Passions seldom rise above partisanship among members of parliament in India. But one subject that recently united diverse MPs during Question Hour in the Rajya Sabha, and provoked an even rarer exercise of wit, was the great Indian habit of spitting in public places. Together with elephants, maharajas and snake charmers, a propensity for the unthinking emission of bodily fluids in public - most often by men, usually with panache, and not just from the oral orifice - has become part of what the world has come to expect from the experience of Incredible India; and unlike the first three, with some justification. "Sir, India is a spitting country," one MP has memorably brought to the notice of the Union minister of health and family welfare, "We spit when we are bored; we spit when we are tired; we spit when we are angry or we spit just like that." The lack of patriotic pride in such an eloquent use of the first person plural may have reassured some in the Upper House. But it was a feeling of helplessness that seemed to unite most in this instance, eliciting from the minister being addressed the rather feeble promise of an "advisory" to various states on a ban on spitting .

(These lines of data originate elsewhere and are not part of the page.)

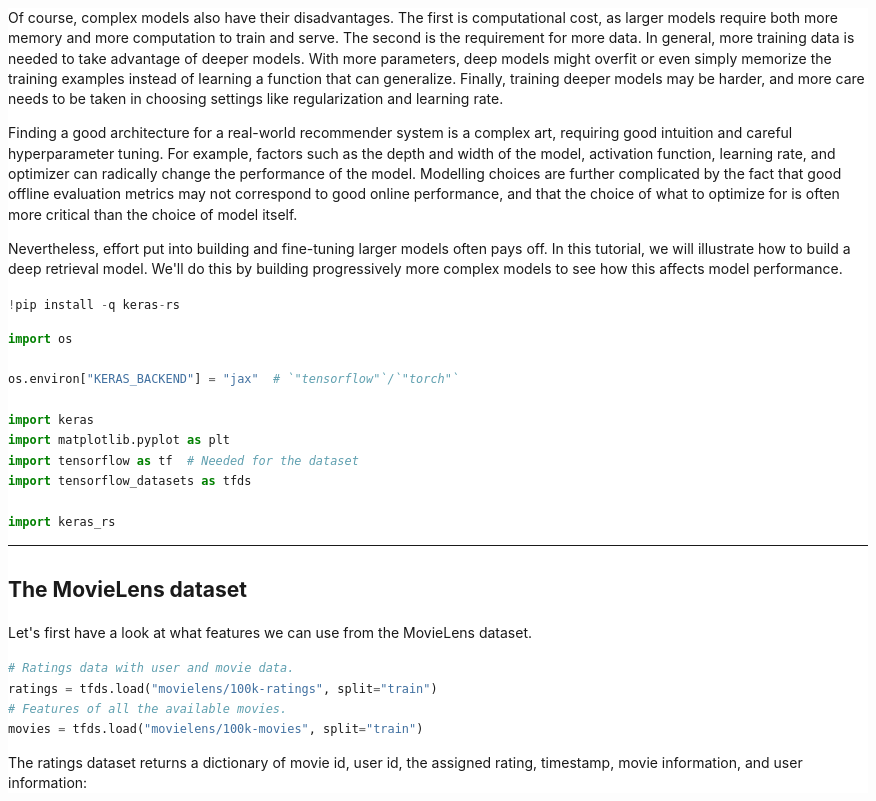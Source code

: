 Of course, complex models also have their disadvantages. The first is
computational cost, as larger models require both more memory and more
computation to train and serve. The second is the requirement for more data. In
general, more training data is needed to take advantage of deeper models. With
more parameters, deep models might overfit or even simply memorize the training
examples instead of learning a function that can generalize. Finally, training
deeper models may be harder, and more care needs to be taken in choosing
settings like regularization and learning rate.

Finding a good architecture for a real-world recommender system is a complex
art, requiring good intuition and careful hyperparameter tuning. For example,
factors such as the depth and width of the model, activation function, learning
rate, and optimizer can radically change the performance of the model. Modelling
choices are further complicated by the fact that good offline evaluation metrics
may not correspond to good online performance, and that the choice of what to
optimize for is often more critical than the choice of model itself.

Nevertheless, effort put into building and fine-tuning larger models often pays
off. In this tutorial, we will illustrate how to build a deep retrieval model.
We'll do this by building progressively more complex models to see how this
affects model performance.


```python
!pip install -q keras-rs
```


```python
import os

os.environ["KERAS_BACKEND"] = "jax"  # `"tensorflow"`/`"torch"`

import keras
import matplotlib.pyplot as plt
import tensorflow as tf  # Needed for the dataset
import tensorflow_datasets as tfds

import keras_rs
```

---
## The MovieLens dataset

Let's first have a look at what features we can use from the MovieLens dataset.


```python
# Ratings data with user and movie data.
ratings = tfds.load("movielens/100k-ratings", split="train")
# Features of all the available movies.
movies = tfds.load("movielens/100k-movies", split="train")
```

The ratings dataset returns a dictionary of movie id, user id, the assigned
rating, timestamp, movie information, and user information:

The prospect of this advisory being any more effective than before continues to be rather bleak. Most municipal laws across the country already prohibit spitting and prescribe penalties. But the habit is so ubiquitous, and so resistant to civilizing or punitive campaigns, that it has survived the harshest of colonial and postcolonial measures. Spitting has turned out to be one of those levelling bodily reflexes that unite keepers and breakers of these laws alike, inspiring at best an amused sense of shared Indianness that Britons would feel while talking about the weather not so long ago, before multiculturalism made small talk a little less effortless. So, it must have been more with a feeling of resignation than inspired inventiveness that the Calcutta Port Trust came up, a few years ago, with the idea of protecting the venerable steel hangers of the Howrah Bridge with hoods made of fibre-glass from the paan-and-gutkha-laced spit of thousands of pedestrians who cross it every day. The combination of slaked lime, catechu, tannin and saliva turned out to be far too corrosive to be taken casually, turning the bridge into a potentially self-consuming artefact. Similarly, the walls, corners and landings of public buildings are adorned with drips and spurts of this organic medium, producing a peculiarly Indian form of Abstract Expressionist art that has proven to be much easier to conserve than the Ajanta murals, while providing a wider and more democratic range of sensory delectation than the latter.

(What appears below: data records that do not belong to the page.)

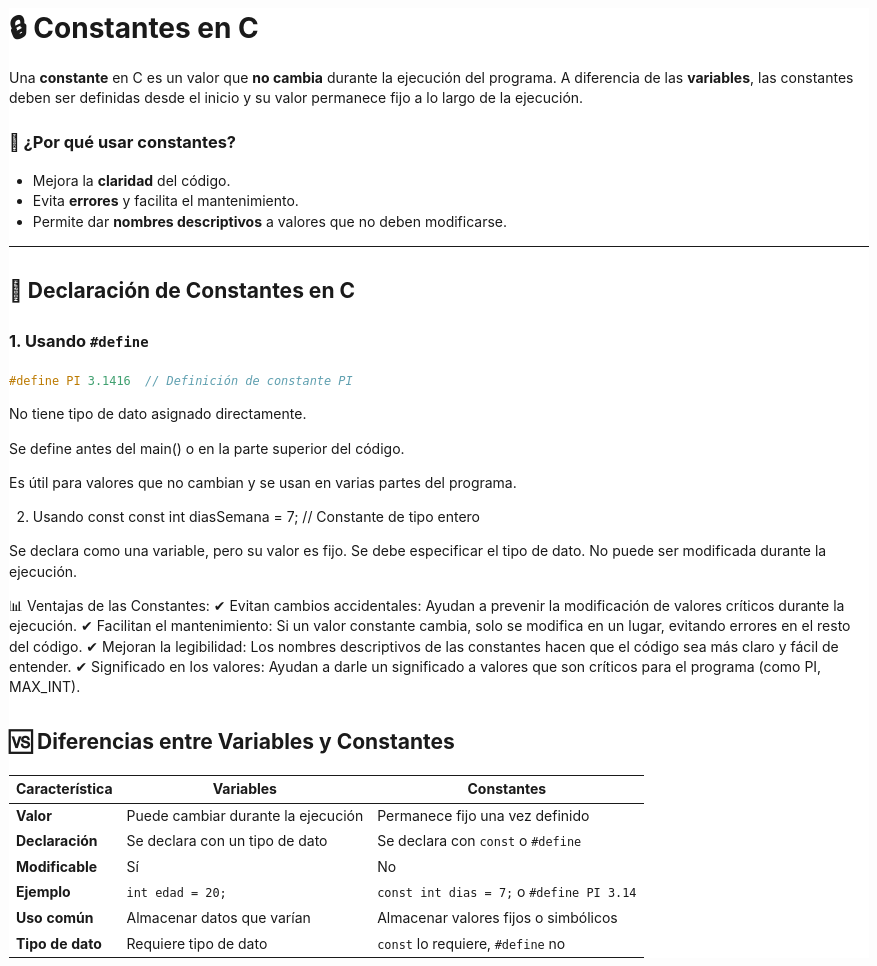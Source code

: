 
# 🔒 **Constantes en C**

Una **constante** en C es un valor que **no cambia** durante la ejecución del programa. A diferencia de las **variables**, las constantes deben ser definidas desde el inicio y su valor permanece fijo a lo largo de la ejecución.

### 🚀 ¿Por qué usar constantes?

- Mejora la **claridad** del código.
- Evita **errores** y facilita el mantenimiento.
- Permite dar **nombres descriptivos** a valores que no deben modificarse.

---

## 📝 **Declaración de Constantes en C**

### 1. Usando `#define`

```c
#define PI 3.1416  // Definición de constante PI
```
No tiene tipo de dato asignado directamente.

Se define antes del main() o en la parte superior del código.

Es útil para valores que no cambian y se usan en varias partes del programa.

2. Usando const
const int diasSemana = 7;  // Constante de tipo entero

Se declara como una variable, pero su valor es fijo.
Se debe especificar el tipo de dato.
No puede ser modificada durante la ejecución.

📊 Ventajas de las Constantes:
✔ Evitan cambios accidentales: Ayudan a prevenir la modificación de valores críticos durante la ejecución.
✔ Facilitan el mantenimiento: Si un valor constante cambia, solo se modifica en un lugar, evitando errores en el resto del código.
✔ Mejoran la legibilidad: Los nombres descriptivos de las constantes hacen que el código sea más claro y fácil de entender.
✔ Significado en los valores: Ayudan a darle un significado a valores que son críticos para el programa (como PI, MAX_INT).

## 🆚 **Diferencias entre Variables y Constantes**

| Característica       | **Variables**                                   | **Constantes**                                 |
|----------------------|-------------------------------------------------|------------------------------------------------|
| **Valor**            | Puede cambiar durante la ejecución              | Permanece fijo una vez definido                |
| **Declaración**      | Se declara con un tipo de dato                  | Se declara con `const` o `#define`             |
| **Modificable**      | Sí                                              | No                                             |
| **Ejemplo**          | `int edad = 20;`                                | `const int dias = 7;` o `#define PI 3.14`      |
| **Uso común**        | Almacenar datos que varían                      | Almacenar valores fijos o simbólicos           |
| **Tipo de dato**     | Requiere tipo de dato                           | `const` lo requiere, `#define` no              |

At the core of this national aesthetic are the paradoxes of Indian notions of health, hygiene and purity. Dire medical warnings, complex religious taboos and humiliating threats of public shaming have failed to dissuade the average Indian from using the nation's public spaces for the discharge of bodily emissions with a blissful disregard that is inversely proportional to the care with which he - yes, this does remain a gendered habit - would preserve the purity of his private spaces and person. This is, indeed, a sad (and dirty) price to pay for a rare moment of parliamentary unity.